- _Exercise description_:
Below are records with pictures in them. Output exactly the lines from the one with "The requested scope" through the one with "1 L'executer dans visual studio.", both included, and leave every picture out; give only those lines.

- _Data shown_:
· · · · ·
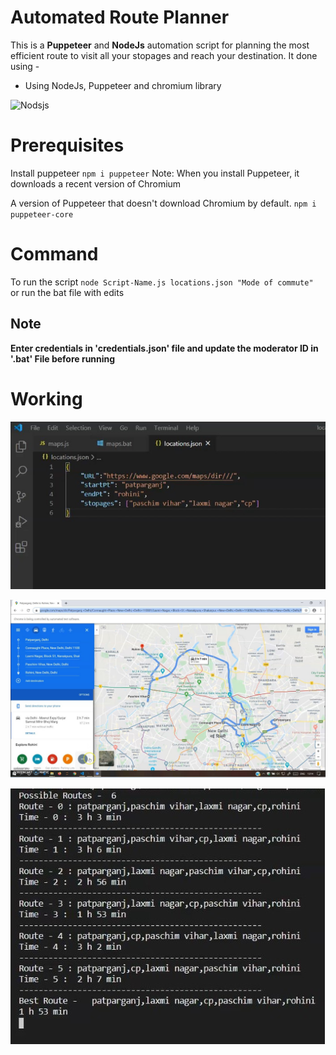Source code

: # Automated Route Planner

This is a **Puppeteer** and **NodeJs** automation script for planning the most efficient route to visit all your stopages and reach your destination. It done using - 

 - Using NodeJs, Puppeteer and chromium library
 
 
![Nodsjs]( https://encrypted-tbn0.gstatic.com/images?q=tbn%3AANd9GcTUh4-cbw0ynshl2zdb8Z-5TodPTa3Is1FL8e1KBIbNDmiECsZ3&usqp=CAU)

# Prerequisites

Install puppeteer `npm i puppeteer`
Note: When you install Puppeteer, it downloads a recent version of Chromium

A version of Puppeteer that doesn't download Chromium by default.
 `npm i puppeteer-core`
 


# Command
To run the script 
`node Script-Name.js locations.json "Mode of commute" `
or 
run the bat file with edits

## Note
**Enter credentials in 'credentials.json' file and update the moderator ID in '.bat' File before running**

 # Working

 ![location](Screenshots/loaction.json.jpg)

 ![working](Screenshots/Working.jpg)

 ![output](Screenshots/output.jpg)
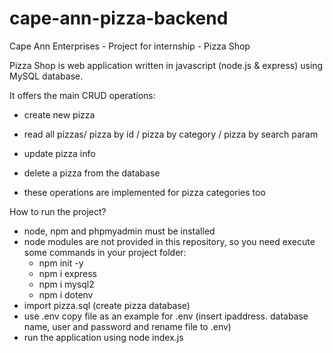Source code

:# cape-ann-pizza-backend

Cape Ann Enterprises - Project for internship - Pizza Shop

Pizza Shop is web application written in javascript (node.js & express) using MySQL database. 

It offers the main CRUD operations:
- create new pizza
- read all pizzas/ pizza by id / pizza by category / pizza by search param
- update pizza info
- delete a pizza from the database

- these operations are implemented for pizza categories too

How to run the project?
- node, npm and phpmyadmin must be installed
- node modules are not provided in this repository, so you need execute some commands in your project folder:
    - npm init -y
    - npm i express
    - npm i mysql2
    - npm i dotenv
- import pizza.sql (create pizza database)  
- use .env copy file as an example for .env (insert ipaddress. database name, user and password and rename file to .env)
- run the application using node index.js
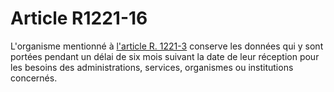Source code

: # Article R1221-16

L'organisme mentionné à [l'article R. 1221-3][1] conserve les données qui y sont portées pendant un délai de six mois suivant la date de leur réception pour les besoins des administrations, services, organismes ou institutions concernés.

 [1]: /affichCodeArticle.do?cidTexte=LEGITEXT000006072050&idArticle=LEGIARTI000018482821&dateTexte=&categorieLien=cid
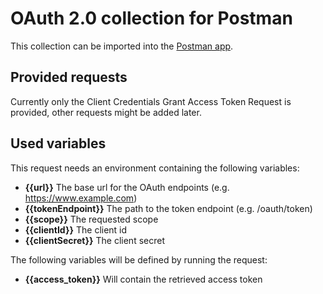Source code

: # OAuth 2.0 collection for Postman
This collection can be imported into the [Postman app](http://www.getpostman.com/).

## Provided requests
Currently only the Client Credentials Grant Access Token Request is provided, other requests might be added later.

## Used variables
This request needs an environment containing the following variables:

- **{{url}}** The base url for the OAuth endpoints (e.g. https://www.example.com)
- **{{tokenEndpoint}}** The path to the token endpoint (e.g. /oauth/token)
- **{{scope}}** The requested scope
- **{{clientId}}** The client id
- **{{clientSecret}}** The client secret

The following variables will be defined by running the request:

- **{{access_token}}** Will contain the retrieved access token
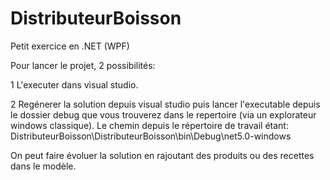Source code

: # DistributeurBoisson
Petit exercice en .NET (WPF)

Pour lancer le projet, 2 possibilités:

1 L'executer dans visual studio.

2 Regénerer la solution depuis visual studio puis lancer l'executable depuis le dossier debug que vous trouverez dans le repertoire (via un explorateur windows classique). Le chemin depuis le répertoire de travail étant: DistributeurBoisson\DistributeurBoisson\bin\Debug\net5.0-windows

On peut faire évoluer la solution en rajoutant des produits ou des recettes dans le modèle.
· · · · ·
- _Answer section_:
- **{{scope}}** The requested scope
- **{{clientId}}** The client id
- **{{clientSecret}}** The client secret

The following variables will be defined by running the request:

- **{{access_token}}** Will contain the retrieved access token
Source code

: # DistributeurBoisson
Petit exercice en .NET (WPF)

Pour lancer le projet, 2 possibilités:

1 L'executer dans visual studio.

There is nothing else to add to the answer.